━━━━━ RECORDED DATA
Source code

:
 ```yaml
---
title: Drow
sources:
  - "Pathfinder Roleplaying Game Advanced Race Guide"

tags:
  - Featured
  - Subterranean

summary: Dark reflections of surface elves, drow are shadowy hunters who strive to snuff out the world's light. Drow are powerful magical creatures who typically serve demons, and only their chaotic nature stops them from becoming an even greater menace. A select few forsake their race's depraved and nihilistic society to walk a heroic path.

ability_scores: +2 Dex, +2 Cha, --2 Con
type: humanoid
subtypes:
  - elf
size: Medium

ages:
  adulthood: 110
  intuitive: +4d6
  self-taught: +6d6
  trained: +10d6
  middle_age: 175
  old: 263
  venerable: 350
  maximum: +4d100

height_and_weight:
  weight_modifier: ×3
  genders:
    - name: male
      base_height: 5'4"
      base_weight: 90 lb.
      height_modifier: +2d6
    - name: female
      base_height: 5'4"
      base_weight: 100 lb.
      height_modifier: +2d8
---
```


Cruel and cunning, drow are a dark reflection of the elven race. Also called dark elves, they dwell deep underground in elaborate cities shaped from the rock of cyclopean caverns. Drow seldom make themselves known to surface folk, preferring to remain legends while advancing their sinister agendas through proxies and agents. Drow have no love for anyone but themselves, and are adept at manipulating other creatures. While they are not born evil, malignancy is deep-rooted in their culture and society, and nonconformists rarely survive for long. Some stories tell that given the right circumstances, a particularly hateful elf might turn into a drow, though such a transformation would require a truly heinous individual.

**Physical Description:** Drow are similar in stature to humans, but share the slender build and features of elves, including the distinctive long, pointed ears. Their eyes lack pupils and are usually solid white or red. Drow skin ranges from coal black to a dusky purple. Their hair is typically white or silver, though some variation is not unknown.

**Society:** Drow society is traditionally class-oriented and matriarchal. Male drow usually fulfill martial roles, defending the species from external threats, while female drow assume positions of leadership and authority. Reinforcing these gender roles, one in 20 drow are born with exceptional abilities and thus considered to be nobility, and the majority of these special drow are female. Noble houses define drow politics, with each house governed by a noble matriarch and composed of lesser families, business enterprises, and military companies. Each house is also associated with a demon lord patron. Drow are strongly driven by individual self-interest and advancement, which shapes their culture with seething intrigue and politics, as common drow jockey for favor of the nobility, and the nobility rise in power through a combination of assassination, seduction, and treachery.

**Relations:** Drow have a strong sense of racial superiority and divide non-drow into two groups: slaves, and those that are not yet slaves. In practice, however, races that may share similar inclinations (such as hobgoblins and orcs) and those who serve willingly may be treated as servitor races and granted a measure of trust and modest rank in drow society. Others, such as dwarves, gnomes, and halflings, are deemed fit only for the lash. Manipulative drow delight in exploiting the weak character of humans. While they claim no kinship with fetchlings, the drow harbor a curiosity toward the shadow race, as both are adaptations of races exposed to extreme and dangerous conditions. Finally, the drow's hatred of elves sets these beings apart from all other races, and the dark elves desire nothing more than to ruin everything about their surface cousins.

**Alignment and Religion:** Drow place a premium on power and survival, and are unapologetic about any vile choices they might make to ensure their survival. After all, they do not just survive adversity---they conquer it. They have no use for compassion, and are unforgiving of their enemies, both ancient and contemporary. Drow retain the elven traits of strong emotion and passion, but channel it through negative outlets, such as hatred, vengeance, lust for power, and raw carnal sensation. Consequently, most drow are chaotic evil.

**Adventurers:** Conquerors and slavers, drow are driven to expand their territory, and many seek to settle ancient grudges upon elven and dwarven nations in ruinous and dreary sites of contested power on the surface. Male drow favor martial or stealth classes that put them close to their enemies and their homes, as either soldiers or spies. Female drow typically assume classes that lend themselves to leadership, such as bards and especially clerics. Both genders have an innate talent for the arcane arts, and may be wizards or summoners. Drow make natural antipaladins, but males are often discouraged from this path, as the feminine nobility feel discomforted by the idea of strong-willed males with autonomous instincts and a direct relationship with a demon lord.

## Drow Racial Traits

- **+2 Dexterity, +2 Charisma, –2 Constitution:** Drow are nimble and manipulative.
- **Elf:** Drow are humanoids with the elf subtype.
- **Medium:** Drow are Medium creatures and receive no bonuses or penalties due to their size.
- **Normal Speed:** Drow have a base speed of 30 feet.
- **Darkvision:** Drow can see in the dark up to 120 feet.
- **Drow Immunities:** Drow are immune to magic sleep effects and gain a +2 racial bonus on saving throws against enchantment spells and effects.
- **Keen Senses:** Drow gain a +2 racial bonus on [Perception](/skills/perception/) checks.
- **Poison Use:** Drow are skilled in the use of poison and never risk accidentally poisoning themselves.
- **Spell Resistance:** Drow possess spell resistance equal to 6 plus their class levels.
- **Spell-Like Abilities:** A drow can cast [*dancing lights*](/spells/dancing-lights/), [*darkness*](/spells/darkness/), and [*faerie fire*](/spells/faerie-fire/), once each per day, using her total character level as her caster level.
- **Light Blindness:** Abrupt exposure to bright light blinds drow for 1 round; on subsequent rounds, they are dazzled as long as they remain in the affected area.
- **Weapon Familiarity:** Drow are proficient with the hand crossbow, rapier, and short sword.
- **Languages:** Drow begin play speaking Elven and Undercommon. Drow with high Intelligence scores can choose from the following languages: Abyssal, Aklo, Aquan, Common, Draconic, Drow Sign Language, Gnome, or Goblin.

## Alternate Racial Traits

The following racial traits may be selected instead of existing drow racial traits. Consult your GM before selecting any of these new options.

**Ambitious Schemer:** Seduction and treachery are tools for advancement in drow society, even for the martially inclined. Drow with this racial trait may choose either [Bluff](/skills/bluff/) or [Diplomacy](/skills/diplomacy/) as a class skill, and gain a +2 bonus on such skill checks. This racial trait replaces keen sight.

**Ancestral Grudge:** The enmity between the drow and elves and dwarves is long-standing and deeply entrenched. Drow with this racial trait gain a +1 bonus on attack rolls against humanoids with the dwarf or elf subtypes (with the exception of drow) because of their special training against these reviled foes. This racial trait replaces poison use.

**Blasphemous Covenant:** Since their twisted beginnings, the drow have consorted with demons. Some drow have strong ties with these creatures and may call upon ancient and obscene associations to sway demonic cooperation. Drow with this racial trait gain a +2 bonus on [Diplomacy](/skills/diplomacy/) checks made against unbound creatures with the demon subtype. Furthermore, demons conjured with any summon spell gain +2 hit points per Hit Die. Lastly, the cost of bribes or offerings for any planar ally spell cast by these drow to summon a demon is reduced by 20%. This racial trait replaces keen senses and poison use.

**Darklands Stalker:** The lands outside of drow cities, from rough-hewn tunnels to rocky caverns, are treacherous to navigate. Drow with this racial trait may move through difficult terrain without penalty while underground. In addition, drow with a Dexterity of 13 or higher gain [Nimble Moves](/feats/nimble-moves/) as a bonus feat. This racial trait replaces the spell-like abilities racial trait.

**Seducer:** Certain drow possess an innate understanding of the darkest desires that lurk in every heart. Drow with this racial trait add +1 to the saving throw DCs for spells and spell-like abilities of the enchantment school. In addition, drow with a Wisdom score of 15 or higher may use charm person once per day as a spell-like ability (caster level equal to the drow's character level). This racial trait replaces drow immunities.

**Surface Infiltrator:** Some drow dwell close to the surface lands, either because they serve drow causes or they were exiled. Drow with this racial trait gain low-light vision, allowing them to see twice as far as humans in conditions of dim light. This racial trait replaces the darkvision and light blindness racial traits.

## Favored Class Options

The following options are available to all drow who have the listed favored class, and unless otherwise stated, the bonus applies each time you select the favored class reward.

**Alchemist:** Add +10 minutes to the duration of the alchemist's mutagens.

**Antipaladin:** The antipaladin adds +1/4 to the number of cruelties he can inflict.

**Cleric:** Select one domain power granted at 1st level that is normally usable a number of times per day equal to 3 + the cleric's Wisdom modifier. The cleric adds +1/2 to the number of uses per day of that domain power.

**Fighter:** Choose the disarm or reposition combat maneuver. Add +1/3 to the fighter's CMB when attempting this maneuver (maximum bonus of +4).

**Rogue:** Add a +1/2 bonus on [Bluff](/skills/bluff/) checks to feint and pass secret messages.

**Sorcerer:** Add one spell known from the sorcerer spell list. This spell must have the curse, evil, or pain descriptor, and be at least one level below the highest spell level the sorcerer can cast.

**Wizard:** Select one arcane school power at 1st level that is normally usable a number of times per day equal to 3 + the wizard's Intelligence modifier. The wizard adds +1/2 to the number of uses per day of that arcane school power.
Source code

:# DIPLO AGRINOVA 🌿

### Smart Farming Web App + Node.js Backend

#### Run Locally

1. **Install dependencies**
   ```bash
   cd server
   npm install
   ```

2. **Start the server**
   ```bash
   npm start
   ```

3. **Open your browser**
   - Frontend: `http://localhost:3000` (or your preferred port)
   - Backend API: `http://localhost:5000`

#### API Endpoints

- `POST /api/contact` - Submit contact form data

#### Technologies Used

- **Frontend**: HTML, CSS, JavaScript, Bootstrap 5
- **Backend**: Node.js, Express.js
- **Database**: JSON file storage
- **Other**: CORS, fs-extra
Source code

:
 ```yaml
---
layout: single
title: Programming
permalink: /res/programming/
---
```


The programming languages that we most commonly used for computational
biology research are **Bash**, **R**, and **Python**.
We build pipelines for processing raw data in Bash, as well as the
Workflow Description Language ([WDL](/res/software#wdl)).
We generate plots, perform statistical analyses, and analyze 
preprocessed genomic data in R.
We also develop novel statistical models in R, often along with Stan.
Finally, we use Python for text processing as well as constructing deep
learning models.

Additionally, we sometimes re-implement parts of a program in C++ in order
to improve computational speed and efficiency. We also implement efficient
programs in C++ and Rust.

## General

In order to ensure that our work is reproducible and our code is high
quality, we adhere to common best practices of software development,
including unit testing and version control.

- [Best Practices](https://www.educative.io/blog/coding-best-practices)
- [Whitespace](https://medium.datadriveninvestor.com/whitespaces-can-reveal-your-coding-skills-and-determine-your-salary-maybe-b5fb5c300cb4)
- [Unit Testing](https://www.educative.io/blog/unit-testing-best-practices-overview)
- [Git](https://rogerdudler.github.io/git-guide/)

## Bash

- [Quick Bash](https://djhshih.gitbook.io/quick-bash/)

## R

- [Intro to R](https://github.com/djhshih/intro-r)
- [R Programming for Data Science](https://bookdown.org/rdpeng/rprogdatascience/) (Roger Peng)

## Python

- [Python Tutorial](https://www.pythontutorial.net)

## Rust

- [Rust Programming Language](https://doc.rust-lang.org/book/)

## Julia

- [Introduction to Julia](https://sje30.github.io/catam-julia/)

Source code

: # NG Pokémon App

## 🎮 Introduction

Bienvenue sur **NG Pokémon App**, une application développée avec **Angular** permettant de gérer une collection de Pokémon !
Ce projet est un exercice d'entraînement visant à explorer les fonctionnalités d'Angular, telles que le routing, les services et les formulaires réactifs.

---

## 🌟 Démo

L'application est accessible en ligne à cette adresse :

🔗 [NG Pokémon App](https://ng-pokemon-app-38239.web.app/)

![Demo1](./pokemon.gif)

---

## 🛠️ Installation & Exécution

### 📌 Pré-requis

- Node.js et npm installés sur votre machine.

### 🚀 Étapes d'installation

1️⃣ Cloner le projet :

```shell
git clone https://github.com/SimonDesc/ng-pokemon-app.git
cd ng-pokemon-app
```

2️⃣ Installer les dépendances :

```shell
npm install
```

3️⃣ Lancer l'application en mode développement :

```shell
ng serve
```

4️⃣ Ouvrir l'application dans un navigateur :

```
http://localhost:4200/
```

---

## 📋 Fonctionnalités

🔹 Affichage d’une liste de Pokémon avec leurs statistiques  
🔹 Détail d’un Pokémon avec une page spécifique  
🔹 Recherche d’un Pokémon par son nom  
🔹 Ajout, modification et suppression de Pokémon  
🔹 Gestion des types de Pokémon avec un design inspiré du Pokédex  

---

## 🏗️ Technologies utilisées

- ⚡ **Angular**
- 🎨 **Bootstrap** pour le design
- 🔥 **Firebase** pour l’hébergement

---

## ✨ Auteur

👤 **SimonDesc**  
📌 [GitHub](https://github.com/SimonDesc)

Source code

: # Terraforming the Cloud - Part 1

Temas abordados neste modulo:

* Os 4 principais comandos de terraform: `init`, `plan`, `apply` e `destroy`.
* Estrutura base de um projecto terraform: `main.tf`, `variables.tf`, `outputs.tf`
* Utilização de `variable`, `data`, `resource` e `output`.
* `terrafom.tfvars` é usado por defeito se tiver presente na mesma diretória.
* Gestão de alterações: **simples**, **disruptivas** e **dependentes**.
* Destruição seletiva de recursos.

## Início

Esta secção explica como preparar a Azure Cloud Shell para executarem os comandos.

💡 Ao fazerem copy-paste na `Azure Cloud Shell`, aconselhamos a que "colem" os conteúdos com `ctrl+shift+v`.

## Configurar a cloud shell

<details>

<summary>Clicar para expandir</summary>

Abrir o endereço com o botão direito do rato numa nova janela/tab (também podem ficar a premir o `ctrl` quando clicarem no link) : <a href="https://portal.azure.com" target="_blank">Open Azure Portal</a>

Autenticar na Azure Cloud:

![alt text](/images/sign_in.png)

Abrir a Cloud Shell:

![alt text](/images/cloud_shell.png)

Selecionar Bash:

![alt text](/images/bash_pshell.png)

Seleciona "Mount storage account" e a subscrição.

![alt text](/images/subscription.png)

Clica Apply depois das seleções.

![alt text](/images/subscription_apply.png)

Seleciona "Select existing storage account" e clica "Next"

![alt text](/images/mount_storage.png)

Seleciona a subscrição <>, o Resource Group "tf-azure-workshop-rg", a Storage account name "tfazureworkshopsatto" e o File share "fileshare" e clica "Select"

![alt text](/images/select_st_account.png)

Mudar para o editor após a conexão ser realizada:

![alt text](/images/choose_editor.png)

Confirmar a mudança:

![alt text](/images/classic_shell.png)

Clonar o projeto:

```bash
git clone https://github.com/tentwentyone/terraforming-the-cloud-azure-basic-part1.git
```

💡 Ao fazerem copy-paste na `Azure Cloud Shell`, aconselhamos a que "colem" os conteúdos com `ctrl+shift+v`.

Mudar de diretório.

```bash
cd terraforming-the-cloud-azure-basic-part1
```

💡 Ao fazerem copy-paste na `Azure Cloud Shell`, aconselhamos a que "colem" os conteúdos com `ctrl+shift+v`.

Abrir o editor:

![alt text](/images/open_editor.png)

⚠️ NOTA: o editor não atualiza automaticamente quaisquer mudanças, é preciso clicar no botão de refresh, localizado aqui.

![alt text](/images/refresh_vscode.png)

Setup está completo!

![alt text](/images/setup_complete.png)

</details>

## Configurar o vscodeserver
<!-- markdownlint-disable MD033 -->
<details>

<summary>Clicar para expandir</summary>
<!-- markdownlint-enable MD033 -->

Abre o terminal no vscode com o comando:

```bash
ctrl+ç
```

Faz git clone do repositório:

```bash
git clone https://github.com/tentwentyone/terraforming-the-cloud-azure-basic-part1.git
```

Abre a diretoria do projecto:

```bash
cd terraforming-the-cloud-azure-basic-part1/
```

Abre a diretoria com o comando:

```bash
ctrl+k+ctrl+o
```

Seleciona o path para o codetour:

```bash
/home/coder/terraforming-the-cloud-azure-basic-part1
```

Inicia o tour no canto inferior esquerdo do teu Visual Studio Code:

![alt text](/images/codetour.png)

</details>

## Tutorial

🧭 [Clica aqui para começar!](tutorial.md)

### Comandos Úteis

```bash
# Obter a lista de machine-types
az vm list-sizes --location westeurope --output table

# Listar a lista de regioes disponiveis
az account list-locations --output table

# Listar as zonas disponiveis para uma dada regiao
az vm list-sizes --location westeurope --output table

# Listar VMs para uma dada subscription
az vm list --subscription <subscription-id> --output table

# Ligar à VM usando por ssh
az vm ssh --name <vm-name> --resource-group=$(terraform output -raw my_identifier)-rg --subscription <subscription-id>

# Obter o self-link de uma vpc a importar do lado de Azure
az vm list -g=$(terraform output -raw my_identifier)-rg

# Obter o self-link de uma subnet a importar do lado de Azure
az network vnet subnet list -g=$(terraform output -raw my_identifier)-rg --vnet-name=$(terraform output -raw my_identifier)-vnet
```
━━━━━━━━━━
WORK TO COMPLETE:
Print the lines above from the one with "L'application est accessible" through the one with "Temas abordados neste", both included, exactly as written and nothing more.

ANSWER AREA:
L'application est accessible en ligne à cette adresse :

🔗 [NG Pokémon App](https://ng-pokemon-app-38239.web.app/)

![Demo1](./pokemon.gif)

---

## 🛠️ Installation & Exécution

### 📌 Pré-requis

- Node.js et npm installés sur votre machine.

### 🚀 Étapes d'installation

1️⃣ Cloner le projet :

```shell
git clone https://github.com/SimonDesc/ng-pokemon-app.git
cd ng-pokemon-app
```

2️⃣ Installer les dépendances :

```shell
npm install
```

3️⃣ Lancer l'application en mode développement :

```shell
ng serve
```

4️⃣ Ouvrir l'application dans un navigateur :

```
http://localhost:4200/
```

---

## 📋 Fonctionnalités

🔹 Affichage d’une liste de Pokémon avec leurs statistiques  
🔹 Détail d’un Pokémon avec une page spécifique  
🔹 Recherche d’un Pokémon par son nom  
🔹 Ajout, modification et suppression de Pokémon  
🔹 Gestion des types de Pokémon avec un design inspiré du Pokédex  

---

## 🏗️ Technologies utilisées

- ⚡ **Angular**
- 🎨 **Bootstrap** pour le design
- 🔥 **Firebase** pour l’hébergement

---

## ✨ Auteur

👤 **SimonDesc**  
📌 [GitHub](https://github.com/SimonDesc)

Source code

: # Terraforming the Cloud - Part 1

Temas abordados neste modulo:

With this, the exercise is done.